- _Task instructions_
Write out the whole listing exactly.

- _Data records_
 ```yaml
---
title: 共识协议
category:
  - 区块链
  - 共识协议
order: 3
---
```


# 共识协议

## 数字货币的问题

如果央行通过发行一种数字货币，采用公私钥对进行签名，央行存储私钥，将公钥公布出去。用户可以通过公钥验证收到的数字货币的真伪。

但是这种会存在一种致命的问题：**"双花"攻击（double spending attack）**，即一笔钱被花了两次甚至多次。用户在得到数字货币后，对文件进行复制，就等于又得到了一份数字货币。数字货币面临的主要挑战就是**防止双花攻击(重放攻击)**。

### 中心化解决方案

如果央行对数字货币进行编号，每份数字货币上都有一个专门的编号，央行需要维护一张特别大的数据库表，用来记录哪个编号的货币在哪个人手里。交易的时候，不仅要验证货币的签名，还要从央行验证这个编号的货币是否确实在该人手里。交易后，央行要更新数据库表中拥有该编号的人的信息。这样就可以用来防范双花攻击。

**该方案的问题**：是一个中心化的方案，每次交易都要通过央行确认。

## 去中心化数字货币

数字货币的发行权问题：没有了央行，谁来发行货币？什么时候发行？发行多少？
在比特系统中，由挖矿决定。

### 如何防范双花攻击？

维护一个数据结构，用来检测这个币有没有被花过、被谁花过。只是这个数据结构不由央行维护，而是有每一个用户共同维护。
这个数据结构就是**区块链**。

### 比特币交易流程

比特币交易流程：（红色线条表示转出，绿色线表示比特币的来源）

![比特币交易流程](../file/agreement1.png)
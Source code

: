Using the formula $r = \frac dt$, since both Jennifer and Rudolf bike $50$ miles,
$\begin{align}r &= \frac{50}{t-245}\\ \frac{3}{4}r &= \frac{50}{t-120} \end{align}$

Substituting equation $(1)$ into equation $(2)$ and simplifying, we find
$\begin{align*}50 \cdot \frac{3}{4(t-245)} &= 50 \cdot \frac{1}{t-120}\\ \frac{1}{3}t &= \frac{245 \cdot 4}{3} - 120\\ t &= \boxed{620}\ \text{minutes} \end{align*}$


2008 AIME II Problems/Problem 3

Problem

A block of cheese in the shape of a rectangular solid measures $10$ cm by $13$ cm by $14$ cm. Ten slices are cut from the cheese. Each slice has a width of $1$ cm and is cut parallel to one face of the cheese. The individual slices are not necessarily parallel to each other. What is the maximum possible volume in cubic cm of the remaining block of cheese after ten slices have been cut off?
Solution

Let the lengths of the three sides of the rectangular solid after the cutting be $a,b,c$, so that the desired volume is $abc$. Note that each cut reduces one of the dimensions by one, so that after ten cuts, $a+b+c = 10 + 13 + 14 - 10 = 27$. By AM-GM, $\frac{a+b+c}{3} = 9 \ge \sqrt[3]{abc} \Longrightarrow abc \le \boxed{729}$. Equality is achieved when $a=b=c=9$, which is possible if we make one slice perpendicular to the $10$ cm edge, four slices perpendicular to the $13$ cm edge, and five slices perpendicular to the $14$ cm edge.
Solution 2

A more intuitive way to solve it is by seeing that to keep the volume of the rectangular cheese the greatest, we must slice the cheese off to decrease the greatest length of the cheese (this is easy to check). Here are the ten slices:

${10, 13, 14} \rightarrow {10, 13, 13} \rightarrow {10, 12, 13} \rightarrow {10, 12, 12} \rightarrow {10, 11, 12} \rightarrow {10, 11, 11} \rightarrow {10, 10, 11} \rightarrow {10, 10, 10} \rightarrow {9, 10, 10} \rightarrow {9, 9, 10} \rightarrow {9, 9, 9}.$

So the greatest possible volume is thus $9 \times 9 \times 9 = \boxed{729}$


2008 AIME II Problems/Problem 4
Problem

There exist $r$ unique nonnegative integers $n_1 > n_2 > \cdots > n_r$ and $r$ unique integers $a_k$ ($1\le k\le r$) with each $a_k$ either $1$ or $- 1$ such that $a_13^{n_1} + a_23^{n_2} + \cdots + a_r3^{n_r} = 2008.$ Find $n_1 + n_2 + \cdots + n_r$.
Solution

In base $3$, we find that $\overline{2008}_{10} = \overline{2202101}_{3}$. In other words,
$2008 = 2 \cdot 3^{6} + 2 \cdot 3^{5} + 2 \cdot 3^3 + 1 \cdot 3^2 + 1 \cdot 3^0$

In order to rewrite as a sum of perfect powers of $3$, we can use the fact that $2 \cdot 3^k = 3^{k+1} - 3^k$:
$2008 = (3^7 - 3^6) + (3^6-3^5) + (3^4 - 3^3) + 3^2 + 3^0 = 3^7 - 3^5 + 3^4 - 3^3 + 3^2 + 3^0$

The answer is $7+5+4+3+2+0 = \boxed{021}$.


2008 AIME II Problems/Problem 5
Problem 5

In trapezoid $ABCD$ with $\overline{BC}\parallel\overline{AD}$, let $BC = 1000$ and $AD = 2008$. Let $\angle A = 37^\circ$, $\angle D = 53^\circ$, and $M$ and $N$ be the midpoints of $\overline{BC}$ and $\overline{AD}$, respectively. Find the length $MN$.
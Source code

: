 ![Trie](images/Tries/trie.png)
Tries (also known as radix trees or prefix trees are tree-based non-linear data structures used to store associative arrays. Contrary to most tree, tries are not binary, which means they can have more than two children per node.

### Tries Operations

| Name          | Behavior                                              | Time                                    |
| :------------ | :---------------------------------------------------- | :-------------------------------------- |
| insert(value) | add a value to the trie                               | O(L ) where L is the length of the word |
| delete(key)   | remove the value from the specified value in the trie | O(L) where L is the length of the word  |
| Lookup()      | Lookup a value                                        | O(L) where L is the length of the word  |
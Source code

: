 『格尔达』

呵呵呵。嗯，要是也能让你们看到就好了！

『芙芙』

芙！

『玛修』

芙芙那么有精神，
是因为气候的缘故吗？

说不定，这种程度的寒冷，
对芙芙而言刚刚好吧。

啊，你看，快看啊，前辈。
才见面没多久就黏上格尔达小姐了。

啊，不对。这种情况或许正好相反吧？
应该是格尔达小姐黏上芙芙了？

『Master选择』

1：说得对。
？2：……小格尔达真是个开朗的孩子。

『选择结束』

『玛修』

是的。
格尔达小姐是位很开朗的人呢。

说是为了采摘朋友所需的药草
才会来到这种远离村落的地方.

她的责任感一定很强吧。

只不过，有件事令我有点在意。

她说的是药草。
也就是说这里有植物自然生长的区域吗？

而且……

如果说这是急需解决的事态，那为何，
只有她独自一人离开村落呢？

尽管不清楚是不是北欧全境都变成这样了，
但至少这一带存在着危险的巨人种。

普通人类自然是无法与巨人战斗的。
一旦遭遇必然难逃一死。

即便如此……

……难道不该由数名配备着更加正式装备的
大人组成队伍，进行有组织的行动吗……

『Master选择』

- _Completed task_
 ```yaml
---
title: 共识协议
category:
  - 区块链
  - 共识协议
order: 3
---
```


# 共识协议

## 数字货币的问题

如果央行通过发行一种数字货币，采用公私钥对进行签名，央行存储私钥，将公钥公布出去。用户可以通过公钥验证收到的数字货币的真伪。

但是这种会存在一种致命的问题：**"双花"攻击（double spending attack）**，即一笔钱被花了两次甚至多次。用户在得到数字货币后，对文件进行复制，就等于又得到了一份数字货币。数字货币面临的主要挑战就是**防止双花攻击(重放攻击)**。

### 中心化解决方案

如果央行对数字货币进行编号，每份数字货币上都有一个专门的编号，央行需要维护一张特别大的数据库表，用来记录哪个编号的货币在哪个人手里。交易的时候，不仅要验证货币的签名，还要从央行验证这个编号的货币是否确实在该人手里。交易后，央行要更新数据库表中拥有该编号的人的信息。这样就可以用来防范双花攻击。

**该方案的问题**：是一个中心化的方案，每次交易都要通过央行确认。

## 去中心化数字货币

数字货币的发行权问题：没有了央行，谁来发行货币？什么时候发行？发行多少？
在比特系统中，由挖矿决定。

### 如何防范双花攻击？

维护一个数据结构，用来检测这个币有没有被花过、被谁花过。只是这个数据结构不由央行维护，而是有每一个用户共同维护。
这个数据结构就是**区块链**。

### 比特币交易流程

比特币交易流程：（红色线条表示转出，绿色线表示比特币的来源）

![比特币交易流程](../file/agreement1.png)
Source code

:Using the formula $r = \frac dt$, since both Jennifer and Rudolf bike $50$ miles,
$\begin{align}r &= \frac{50}{t-245}\\ \frac{3}{4}r &= \frac{50}{t-120} \end{align}$

Substituting equation $(1)$ into equation $(2)$ and simplifying, we find
$\begin{align*}50 \cdot \frac{3}{4(t-245)} &= 50 \cdot \frac{1}{t-120}\\ \frac{1}{3}t &= \frac{245 \cdot 4}{3} - 120\\ t &= \boxed{620}\ \text{minutes} \end{align*}$


2008 AIME II Problems/Problem 3

Problem

A block of cheese in the shape of a rectangular solid measures $10$ cm by $13$ cm by $14$ cm. Ten slices are cut from the cheese. Each slice has a width of $1$ cm and is cut parallel to one face of the cheese. The individual slices are not necessarily parallel to each other. What is the maximum possible volume in cubic cm of the remaining block of cheese after ten slices have been cut off?
Solution

Let the lengths of the three sides of the rectangular solid after the cutting be $a,b,c$, so that the desired volume is $abc$. Note that each cut reduces one of the dimensions by one, so that after ten cuts, $a+b+c = 10 + 13 + 14 - 10 = 27$. By AM-GM, $\frac{a+b+c}{3} = 9 \ge \sqrt[3]{abc} \Longrightarrow abc \le \boxed{729}$. Equality is achieved when $a=b=c=9$, which is possible if we make one slice perpendicular to the $10$ cm edge, four slices perpendicular to the $13$ cm edge, and five slices perpendicular to the $14$ cm edge.
Solution 2

A more intuitive way to solve it is by seeing that to keep the volume of the rectangular cheese the greatest, we must slice the cheese off to decrease the greatest length of the cheese (this is easy to check). Here are the ten slices:

${10, 13, 14} \rightarrow {10, 13, 13} \rightarrow {10, 12, 13} \rightarrow {10, 12, 12} \rightarrow {10, 11, 12} \rightarrow {10, 11, 11} \rightarrow {10, 10, 11} \rightarrow {10, 10, 10} \rightarrow {9, 10, 10} \rightarrow {9, 9, 10} \rightarrow {9, 9, 9}.$

So the greatest possible volume is thus $9 \times 9 \times 9 = \boxed{729}$


2008 AIME II Problems/Problem 4
Problem

There exist $r$ unique nonnegative integers $n_1 > n_2 > \cdots > n_r$ and $r$ unique integers $a_k$ ($1\le k\le r$) with each $a_k$ either $1$ or $- 1$ such that $a_13^{n_1} + a_23^{n_2} + \cdots + a_r3^{n_r} = 2008.$ Find $n_1 + n_2 + \cdots + n_r$.
Solution

In base $3$, we find that $\overline{2008}_{10} = \overline{2202101}_{3}$. In other words,
$2008 = 2 \cdot 3^{6} + 2 \cdot 3^{5} + 2 \cdot 3^3 + 1 \cdot 3^2 + 1 \cdot 3^0$

In order to rewrite as a sum of perfect powers of $3$, we can use the fact that $2 \cdot 3^k = 3^{k+1} - 3^k$:
$2008 = (3^7 - 3^6) + (3^6-3^5) + (3^4 - 3^3) + 3^2 + 3^0 = 3^7 - 3^5 + 3^4 - 3^3 + 3^2 + 3^0$

The answer is $7+5+4+3+2+0 = \boxed{021}$.


2008 AIME II Problems/Problem 5
Problem 5

In trapezoid $ABCD$ with $\overline{BC}\parallel\overline{AD}$, let $BC = 1000$ and $AD = 2008$. Let $\angle A = 37^\circ$, $\angle D = 53^\circ$, and $M$ and $N$ be the midpoints of $\overline{BC}$ and $\overline{AD}$, respectively. Find the length $MN$.
Source code

: ![Trie](images/Tries/trie.png)
Tries (also known as radix trees or prefix trees are tree-based non-linear data structures used to store associative arrays. Contrary to most tree, tries are not binary, which means they can have more than two children per node.

### Tries Operations

| Name          | Behavior                                              | Time                                    |
| :------------ | :---------------------------------------------------- | :-------------------------------------- |
| insert(value) | add a value to the trie                               | O(L ) where L is the length of the word |
| delete(key)   | remove the value from the specified value in the trie | O(L) where L is the length of the word  |
| Lookup()      | Lookup a value                                        | O(L) where L is the length of the word  |
Source code

: 『格尔达』

呵呵呵。嗯，要是也能让你们看到就好了！

『芙芙』

芙！

『玛修』

芙芙那么有精神，
是因为气候的缘故吗？

说不定，这种程度的寒冷，
对芙芙而言刚刚好吧。

啊，你看，快看啊，前辈。
才见面没多久就黏上格尔达小姐了。

啊，不对。这种情况或许正好相反吧？
应该是格尔达小姐黏上芙芙了？

『Master选择』

1：说得对。
？2：……小格尔达真是个开朗的孩子。

『选择结束』

『玛修』

是的。
格尔达小姐是位很开朗的人呢。

说是为了采摘朋友所需的药草
才会来到这种远离村落的地方.

她的责任感一定很强吧。

只不过，有件事令我有点在意。

她说的是药草。
也就是说这里有植物自然生长的区域吗？

而且……

如果说这是急需解决的事态，那为何，
只有她独自一人离开村落呢？

尽管不清楚是不是北欧全境都变成这样了，
但至少这一带存在着危险的巨人种。

普通人类自然是无法与巨人战斗的。
一旦遭遇必然难逃一死。

即便如此……

……难道不该由数名配备着更加正式装备的
大人组成队伍，进行有组织的行动吗……

『Master选择』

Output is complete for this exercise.